Provided information |
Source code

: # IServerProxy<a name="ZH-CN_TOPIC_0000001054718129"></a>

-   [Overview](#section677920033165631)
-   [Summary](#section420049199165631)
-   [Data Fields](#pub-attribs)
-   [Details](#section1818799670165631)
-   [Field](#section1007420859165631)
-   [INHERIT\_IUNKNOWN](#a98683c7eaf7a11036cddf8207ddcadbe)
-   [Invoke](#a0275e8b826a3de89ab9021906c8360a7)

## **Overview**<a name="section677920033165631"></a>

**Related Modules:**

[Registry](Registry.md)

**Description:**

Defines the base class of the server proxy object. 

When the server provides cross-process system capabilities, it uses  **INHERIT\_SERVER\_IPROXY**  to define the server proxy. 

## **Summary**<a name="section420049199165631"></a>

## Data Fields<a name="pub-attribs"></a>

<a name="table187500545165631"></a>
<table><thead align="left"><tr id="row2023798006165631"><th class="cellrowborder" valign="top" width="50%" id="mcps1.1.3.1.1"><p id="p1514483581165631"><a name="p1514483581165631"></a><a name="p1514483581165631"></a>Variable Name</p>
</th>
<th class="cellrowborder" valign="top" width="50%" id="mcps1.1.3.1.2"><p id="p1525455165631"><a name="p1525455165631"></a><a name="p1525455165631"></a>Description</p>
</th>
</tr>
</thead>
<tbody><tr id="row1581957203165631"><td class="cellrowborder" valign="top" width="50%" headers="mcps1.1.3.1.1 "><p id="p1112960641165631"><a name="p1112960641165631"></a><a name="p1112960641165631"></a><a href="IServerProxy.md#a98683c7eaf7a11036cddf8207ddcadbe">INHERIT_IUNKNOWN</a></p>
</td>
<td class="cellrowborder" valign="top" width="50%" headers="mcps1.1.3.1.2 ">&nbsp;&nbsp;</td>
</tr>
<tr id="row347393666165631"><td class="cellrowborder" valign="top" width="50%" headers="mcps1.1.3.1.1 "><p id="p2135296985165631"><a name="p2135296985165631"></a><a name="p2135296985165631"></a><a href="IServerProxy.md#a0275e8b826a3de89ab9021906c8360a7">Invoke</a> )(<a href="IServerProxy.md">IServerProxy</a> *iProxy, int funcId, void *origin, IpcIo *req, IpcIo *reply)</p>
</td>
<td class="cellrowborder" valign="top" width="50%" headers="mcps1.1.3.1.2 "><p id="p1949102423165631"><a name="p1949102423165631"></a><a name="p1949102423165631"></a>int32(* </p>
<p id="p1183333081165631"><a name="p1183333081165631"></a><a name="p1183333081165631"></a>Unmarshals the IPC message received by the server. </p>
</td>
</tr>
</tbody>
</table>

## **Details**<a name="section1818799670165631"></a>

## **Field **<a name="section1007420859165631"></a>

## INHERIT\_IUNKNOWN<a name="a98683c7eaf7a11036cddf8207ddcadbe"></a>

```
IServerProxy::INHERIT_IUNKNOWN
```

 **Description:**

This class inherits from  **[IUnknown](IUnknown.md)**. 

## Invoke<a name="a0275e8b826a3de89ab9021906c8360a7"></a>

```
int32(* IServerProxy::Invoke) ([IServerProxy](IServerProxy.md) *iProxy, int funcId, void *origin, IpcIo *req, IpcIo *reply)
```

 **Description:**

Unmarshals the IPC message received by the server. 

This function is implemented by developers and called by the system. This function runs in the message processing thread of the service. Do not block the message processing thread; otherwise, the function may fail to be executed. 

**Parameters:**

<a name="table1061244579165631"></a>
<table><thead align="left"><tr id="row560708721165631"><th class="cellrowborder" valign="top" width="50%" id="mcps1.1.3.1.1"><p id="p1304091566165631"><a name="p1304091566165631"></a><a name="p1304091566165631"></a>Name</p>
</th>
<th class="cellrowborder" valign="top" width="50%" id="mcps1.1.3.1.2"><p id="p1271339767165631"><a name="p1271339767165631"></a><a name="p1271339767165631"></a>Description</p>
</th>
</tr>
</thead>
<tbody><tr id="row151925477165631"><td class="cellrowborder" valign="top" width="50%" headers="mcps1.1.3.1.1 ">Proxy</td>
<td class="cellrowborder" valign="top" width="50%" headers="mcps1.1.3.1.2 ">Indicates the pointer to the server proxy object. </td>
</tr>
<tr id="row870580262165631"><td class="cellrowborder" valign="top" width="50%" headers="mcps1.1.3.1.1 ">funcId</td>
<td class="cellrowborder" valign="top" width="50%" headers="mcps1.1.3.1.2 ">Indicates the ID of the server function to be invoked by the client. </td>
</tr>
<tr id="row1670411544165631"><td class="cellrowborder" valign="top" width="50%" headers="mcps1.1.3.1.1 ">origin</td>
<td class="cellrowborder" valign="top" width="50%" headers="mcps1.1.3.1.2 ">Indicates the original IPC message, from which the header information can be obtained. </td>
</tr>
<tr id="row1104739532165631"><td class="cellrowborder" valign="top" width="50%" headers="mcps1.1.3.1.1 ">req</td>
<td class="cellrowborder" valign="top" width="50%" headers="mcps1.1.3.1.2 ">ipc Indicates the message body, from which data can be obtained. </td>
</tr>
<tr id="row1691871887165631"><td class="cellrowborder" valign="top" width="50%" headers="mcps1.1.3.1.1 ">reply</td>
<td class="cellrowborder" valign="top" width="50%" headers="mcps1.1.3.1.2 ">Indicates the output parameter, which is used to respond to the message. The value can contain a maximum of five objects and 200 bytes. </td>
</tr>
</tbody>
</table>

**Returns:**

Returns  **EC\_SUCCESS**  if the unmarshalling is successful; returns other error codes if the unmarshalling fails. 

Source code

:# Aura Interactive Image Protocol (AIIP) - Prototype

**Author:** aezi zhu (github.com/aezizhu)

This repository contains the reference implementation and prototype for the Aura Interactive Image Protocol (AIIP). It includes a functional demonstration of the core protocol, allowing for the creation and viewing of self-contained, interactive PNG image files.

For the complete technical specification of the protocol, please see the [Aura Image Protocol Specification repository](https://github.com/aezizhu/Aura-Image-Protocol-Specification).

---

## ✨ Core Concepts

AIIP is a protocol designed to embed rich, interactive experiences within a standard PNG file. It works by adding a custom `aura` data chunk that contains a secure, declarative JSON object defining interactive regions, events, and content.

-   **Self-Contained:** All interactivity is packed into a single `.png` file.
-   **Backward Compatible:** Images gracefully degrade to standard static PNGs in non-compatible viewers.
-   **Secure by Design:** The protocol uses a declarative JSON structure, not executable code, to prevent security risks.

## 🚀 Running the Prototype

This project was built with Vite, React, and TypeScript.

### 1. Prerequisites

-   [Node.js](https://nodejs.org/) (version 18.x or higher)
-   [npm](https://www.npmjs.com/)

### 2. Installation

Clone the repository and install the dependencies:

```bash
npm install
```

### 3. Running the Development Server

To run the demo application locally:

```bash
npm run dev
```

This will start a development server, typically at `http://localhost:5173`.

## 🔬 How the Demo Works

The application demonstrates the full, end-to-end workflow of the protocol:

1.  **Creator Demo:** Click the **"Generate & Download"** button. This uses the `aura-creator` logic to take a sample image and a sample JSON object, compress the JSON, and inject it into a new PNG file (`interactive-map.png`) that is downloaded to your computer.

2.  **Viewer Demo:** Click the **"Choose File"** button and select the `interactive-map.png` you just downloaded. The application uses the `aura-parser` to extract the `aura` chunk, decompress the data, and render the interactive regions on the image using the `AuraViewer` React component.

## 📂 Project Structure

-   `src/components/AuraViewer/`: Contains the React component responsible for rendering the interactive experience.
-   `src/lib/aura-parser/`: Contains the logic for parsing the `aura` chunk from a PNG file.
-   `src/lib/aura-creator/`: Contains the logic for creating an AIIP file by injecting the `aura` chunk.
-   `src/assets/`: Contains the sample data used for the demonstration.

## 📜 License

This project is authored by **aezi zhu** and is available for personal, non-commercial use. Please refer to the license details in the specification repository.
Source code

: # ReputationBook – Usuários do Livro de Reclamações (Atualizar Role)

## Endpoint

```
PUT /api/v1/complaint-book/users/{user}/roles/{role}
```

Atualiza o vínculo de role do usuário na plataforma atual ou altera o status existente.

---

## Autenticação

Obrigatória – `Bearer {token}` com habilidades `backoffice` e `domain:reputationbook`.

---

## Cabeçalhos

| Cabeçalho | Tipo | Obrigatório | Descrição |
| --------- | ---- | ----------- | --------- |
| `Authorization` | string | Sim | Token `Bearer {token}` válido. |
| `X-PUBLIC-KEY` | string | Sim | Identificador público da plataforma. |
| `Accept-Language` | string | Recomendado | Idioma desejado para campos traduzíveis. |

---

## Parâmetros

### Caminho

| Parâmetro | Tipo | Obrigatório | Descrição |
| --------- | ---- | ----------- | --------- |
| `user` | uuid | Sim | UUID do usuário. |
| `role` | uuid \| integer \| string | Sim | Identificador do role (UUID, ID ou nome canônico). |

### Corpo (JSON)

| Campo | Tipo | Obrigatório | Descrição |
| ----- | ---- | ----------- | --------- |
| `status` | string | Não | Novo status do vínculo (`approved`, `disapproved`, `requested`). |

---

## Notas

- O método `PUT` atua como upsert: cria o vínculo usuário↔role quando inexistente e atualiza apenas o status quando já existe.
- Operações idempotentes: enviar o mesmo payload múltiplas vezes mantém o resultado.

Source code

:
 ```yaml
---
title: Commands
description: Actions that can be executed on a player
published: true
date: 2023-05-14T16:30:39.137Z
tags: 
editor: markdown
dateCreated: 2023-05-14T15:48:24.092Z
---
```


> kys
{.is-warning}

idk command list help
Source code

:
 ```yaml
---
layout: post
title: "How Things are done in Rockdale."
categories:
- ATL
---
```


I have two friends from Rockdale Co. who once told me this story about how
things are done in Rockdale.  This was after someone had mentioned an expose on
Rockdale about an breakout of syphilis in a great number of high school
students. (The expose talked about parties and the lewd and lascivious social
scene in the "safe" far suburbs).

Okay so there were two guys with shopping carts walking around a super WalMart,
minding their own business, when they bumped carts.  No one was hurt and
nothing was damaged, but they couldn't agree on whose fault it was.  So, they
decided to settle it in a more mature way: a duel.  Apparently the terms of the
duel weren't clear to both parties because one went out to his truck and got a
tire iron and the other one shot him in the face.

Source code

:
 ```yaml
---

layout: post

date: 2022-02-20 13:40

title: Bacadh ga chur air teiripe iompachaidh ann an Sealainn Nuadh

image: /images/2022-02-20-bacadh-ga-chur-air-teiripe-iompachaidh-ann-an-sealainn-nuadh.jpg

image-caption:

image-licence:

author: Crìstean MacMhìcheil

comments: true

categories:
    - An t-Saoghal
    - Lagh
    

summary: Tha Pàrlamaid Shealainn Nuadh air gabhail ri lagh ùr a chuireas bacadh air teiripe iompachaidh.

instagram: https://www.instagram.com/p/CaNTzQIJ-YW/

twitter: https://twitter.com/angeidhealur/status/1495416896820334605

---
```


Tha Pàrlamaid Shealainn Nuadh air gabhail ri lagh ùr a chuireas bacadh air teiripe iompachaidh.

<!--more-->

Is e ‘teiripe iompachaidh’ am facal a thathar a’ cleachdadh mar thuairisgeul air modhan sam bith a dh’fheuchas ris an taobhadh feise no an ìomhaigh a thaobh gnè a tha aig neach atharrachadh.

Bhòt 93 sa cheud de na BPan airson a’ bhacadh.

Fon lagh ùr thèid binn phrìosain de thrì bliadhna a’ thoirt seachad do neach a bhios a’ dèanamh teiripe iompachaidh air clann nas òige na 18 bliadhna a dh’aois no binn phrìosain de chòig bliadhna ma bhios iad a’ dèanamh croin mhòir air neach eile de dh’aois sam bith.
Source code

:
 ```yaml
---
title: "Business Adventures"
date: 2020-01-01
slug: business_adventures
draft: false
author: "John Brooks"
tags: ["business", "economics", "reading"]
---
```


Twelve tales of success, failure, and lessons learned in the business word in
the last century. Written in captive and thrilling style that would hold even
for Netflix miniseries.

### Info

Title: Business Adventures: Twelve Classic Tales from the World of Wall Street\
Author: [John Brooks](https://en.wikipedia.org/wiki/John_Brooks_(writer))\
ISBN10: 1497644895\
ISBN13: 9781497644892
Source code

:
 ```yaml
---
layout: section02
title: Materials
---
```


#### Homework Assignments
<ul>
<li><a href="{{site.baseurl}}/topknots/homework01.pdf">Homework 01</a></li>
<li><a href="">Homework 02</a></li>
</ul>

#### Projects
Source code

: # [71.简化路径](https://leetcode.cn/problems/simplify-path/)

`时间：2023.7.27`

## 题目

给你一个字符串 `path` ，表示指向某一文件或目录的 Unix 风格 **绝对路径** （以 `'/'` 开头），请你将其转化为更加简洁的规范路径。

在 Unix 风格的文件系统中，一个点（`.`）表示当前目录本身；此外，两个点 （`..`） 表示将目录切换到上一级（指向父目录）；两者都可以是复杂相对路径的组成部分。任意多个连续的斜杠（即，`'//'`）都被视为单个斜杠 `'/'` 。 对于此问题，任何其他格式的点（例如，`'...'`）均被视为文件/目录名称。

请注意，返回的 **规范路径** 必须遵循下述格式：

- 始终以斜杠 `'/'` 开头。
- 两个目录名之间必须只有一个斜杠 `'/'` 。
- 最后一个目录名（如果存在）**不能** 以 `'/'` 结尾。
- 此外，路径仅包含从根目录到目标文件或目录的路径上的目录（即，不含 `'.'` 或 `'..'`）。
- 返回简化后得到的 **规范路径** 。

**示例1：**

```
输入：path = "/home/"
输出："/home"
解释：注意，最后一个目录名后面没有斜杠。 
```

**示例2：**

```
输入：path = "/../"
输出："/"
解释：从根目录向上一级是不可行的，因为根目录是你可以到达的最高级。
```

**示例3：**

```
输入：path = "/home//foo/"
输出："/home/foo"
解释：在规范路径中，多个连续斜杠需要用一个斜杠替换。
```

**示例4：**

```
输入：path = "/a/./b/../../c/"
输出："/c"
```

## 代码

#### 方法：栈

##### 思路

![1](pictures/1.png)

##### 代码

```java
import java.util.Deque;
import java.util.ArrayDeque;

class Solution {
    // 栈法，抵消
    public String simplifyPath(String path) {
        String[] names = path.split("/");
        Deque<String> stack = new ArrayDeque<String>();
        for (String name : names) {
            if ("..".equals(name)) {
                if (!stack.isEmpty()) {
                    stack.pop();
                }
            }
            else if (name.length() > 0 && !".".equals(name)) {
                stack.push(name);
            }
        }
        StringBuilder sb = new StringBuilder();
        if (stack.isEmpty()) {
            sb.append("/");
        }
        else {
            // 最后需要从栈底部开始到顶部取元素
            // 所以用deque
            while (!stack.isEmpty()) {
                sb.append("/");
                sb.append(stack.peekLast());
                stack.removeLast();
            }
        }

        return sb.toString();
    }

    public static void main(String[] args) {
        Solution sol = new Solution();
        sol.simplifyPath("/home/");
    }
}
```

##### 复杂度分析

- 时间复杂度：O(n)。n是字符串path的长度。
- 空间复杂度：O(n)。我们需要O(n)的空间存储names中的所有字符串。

Assignment | Your answer should be the lines of the listing above between the line holding "da plataforma. |" and the line holding "- Operações idempotentes: enviar", inclusive, restated word for word and alone.

Written answer |
| `X-PUBLIC-KEY` | string | Sim | Identificador público da plataforma. |
| `Accept-Language` | string | Recomendado | Idioma desejado para campos traduzíveis. |

---

## Parâmetros

### Caminho

| Parâmetro | Tipo | Obrigatório | Descrição |
| --------- | ---- | ----------- | --------- |
| `user` | uuid | Sim | UUID do usuário. |
| `role` | uuid \| integer \| string | Sim | Identificador do role (UUID, ID ou nome canônico). |

### Corpo (JSON)

| Campo | Tipo | Obrigatório | Descrição |
| ----- | ---- | ----------- | --------- |
| `status` | string | Não | Novo status do vínculo (`approved`, `disapproved`, `requested`). |

---

## Notas

- O método `PUT` atua como upsert: cria o vínculo usuário↔role quando inexistente e atualiza apenas o status quando já existe.
- Operações idempotentes: enviar o mesmo payload múltiplas vezes mantém o resultado.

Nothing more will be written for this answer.